Barriers to use of mosquito repellent differed between the Zika outbreak and hurricane responses (Table 2). During the Zika outbreak response, approximately half (49.0%) of households had no barriers to mosquito repellent use, although nearly a quarter (23.5%) did not like the feel or smell, and one in five (19.4%) was concerned about their health when using it; 3.9% said it was too expensive. During the hurricane response, a larger percentage (59.3%) had no barriers, and fewer did not like the feel or smell (12.5%) or were concerned about their health when using it (10.8%); more than twice as many (8.9%) said it was too expensive.

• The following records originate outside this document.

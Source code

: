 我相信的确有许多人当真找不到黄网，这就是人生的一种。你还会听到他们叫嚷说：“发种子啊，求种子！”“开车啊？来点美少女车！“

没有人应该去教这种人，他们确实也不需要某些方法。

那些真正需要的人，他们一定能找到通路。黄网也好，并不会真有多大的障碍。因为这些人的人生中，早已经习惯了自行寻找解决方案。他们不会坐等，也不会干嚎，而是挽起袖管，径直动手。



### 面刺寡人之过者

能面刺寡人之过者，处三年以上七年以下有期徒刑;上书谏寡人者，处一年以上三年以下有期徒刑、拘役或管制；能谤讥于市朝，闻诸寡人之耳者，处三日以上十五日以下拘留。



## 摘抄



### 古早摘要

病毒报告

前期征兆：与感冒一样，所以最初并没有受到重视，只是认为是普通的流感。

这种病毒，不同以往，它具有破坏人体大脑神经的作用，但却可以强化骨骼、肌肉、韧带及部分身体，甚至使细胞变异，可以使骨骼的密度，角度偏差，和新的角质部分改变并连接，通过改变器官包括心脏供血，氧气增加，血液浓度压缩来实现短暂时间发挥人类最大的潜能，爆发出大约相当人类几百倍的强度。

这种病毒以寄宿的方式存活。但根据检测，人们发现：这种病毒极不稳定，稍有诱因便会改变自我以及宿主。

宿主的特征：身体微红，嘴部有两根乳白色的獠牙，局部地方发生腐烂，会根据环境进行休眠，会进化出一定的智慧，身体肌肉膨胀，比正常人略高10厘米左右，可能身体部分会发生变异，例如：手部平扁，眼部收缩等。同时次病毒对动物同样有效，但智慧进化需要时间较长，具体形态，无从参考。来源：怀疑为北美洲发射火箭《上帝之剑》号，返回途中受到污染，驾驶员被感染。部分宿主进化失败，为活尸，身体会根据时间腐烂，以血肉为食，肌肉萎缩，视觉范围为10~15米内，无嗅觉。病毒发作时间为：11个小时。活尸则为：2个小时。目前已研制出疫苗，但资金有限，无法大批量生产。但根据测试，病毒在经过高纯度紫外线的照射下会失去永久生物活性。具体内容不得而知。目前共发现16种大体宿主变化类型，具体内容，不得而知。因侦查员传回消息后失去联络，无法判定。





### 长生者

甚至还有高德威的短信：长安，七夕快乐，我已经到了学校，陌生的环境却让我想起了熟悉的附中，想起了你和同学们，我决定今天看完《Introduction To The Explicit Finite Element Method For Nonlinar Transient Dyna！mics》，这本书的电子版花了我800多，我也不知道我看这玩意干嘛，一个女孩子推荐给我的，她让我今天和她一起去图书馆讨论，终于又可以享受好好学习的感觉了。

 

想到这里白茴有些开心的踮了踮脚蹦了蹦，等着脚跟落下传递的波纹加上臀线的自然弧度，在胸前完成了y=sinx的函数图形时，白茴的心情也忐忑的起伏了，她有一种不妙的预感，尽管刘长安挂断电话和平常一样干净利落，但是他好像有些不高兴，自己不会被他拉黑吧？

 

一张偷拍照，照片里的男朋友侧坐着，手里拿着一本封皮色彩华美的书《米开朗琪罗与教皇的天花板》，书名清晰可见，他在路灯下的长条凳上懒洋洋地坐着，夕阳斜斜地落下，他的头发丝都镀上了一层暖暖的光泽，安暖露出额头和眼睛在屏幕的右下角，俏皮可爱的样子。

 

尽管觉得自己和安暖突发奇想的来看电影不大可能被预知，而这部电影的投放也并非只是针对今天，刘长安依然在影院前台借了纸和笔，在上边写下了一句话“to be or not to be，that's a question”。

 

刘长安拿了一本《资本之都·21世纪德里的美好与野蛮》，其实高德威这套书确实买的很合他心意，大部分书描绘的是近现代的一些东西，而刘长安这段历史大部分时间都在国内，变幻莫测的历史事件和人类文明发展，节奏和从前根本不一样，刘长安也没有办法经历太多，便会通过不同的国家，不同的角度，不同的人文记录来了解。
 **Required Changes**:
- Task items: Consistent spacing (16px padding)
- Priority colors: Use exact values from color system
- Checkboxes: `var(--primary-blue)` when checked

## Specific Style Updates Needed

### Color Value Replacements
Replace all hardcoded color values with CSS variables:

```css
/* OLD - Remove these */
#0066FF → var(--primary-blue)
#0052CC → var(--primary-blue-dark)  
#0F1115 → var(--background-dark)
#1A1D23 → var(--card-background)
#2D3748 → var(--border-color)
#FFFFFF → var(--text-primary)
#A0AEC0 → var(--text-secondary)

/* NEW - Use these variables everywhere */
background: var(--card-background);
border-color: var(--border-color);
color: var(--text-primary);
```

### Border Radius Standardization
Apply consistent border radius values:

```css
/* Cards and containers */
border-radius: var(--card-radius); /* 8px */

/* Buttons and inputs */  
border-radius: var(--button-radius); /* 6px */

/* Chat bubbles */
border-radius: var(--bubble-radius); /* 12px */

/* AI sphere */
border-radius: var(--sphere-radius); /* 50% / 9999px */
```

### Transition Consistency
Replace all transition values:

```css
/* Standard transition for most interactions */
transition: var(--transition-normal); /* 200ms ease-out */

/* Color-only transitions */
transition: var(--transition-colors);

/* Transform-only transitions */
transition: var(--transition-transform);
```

Reported environmental conditions became more favorable for mosquito breeding and exposure to mosquito bites between the Zika outbreak and hurricane responses. For example, the percentages of households with undamaged window screens, undamaged door screens, and air conditioning were 64.4%, 39.9%, and 41.0%, respectively, during the Zika outbreak response. These percentages declined to 30.0%, 22.7%, and 19.8% during the hurricane response.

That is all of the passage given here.